COA Reverses And Remands Trial Court Order Terminating Respondent-Mother’s Parental Rights

In re Ernsberger, Minors

  • Opinion published July 18, 2024 (Cameron, P.J., and M. J. Kelly and Yates, JJ.) 

  • Docket No. 369225 

  • Branch Circuit Court Family Division 

Holding: The Court of Appeals affirmed the Trial Court’s determination that the petitioners had proven MCL 712A.19b(3)(f)(ii) by clear and convincing evidence. However, because the child support order was entered less than two years prior to the termination and the plain language of MCL 712A.19b(3)(f)(i) requires a period of two years of failing to substantially comply with a child support order, the Trial Court erred in terminating the respondent-mother’s parental rights.

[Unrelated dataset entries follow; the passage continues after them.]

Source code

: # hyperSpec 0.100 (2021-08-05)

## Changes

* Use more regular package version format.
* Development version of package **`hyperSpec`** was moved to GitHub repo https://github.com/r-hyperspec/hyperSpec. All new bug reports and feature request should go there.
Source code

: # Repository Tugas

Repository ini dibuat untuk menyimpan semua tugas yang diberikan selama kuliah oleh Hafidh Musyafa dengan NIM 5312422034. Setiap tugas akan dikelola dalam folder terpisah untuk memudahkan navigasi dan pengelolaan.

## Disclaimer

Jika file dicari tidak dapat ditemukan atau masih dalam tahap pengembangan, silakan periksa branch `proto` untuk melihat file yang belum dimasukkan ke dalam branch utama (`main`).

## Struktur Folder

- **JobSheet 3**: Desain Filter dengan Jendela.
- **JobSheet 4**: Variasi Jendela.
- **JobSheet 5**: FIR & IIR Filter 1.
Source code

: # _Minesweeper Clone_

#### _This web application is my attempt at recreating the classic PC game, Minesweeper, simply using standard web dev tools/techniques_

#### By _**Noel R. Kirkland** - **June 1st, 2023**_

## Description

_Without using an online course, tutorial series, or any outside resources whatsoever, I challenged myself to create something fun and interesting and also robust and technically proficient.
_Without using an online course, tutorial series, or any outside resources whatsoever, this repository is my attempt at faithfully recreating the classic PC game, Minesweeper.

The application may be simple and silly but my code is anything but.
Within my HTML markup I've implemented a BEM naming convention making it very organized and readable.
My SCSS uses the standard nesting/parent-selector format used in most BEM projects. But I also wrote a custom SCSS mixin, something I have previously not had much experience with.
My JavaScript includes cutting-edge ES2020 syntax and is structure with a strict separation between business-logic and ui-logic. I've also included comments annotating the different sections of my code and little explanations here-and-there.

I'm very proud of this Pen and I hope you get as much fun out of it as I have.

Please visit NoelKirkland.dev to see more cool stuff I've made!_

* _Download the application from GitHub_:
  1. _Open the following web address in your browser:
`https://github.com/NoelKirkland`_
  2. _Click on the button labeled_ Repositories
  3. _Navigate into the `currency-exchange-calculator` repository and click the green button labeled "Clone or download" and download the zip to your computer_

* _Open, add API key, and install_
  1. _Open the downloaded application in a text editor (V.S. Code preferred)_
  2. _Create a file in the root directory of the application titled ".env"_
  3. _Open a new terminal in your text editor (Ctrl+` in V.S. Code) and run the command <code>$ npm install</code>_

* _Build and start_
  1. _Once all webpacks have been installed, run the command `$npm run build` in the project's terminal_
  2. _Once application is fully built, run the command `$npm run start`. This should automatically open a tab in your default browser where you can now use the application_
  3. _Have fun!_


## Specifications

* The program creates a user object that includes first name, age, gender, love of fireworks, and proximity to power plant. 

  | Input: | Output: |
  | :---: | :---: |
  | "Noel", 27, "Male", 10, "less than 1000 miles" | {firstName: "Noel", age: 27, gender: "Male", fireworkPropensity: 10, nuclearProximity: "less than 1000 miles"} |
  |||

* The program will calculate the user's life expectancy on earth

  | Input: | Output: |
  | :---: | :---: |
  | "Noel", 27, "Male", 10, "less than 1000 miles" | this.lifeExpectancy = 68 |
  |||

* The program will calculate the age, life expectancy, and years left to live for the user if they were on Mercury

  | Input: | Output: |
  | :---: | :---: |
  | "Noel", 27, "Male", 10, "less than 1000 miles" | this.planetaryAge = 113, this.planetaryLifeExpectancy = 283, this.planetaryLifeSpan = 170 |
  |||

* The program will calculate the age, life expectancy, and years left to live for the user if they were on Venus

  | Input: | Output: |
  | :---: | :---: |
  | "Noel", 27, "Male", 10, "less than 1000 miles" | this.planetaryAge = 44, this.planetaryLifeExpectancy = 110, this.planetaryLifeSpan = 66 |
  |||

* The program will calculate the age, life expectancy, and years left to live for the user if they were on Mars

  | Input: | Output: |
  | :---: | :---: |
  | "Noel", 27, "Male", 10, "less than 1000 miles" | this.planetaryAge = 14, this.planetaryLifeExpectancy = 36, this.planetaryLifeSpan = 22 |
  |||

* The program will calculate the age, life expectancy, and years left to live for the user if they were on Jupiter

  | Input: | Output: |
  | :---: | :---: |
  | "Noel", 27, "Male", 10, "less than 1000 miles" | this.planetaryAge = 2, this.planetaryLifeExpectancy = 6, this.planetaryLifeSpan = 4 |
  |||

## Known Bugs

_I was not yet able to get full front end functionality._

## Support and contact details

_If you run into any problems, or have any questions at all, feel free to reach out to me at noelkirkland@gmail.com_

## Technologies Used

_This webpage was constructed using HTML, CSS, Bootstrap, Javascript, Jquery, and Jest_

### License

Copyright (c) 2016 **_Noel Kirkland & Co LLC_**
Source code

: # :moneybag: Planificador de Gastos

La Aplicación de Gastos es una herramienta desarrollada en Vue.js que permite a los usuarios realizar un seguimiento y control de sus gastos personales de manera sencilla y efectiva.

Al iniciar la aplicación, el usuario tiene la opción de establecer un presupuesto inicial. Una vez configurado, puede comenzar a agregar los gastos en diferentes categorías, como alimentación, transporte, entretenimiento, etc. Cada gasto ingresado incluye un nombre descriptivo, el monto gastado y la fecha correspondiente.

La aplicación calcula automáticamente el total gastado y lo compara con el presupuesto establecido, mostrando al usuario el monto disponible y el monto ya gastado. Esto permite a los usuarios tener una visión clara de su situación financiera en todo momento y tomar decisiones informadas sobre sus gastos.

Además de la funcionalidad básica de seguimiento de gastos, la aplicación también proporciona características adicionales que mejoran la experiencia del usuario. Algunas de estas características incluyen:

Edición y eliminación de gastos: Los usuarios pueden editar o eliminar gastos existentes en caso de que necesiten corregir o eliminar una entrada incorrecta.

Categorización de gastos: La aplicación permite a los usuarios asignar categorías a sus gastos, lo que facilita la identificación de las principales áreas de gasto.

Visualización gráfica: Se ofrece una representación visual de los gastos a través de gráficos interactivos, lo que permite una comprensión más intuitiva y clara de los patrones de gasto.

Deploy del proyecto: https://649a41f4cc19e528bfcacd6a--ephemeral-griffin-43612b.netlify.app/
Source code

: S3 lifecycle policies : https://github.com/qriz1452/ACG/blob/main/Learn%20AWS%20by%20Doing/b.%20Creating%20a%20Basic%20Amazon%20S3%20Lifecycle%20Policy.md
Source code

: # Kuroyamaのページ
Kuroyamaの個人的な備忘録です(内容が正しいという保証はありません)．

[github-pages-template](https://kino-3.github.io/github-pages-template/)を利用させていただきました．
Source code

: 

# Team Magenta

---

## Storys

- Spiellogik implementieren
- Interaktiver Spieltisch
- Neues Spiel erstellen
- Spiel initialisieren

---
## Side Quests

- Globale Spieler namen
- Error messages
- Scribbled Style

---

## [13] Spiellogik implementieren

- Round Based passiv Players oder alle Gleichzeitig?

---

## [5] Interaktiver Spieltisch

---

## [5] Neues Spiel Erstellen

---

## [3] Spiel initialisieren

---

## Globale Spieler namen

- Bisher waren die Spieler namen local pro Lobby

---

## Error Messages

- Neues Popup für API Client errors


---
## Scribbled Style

Facts: Respondent’s two children, AE and EE were placed under guardianships in April of 2021, AE with his maternal great-grandmother and EE with his paternal grandmother. Respondent had no contact with EE and only one phone call with AE after the guardianships were entered. The guardians testified that they oftentimes did not allow the children to have contact with Respondent, but that it was since she often called at inappropriate times, such as 3:00 a.m. or 4:00 a.m., and was often impaired by drugs or alcohol when she called. AE’s guardian stated that if Respondent attempted to visit while she was not under the influence, the guardian would have permitted the visit. Further, Respondent did not provide cards, Christmas gifts, birthday presents, or any kind of financial support after the guardianships were entered. Respondent also did not pay under the support orders. However, Respondent claims that she has attempted to send gifts and contact the children. 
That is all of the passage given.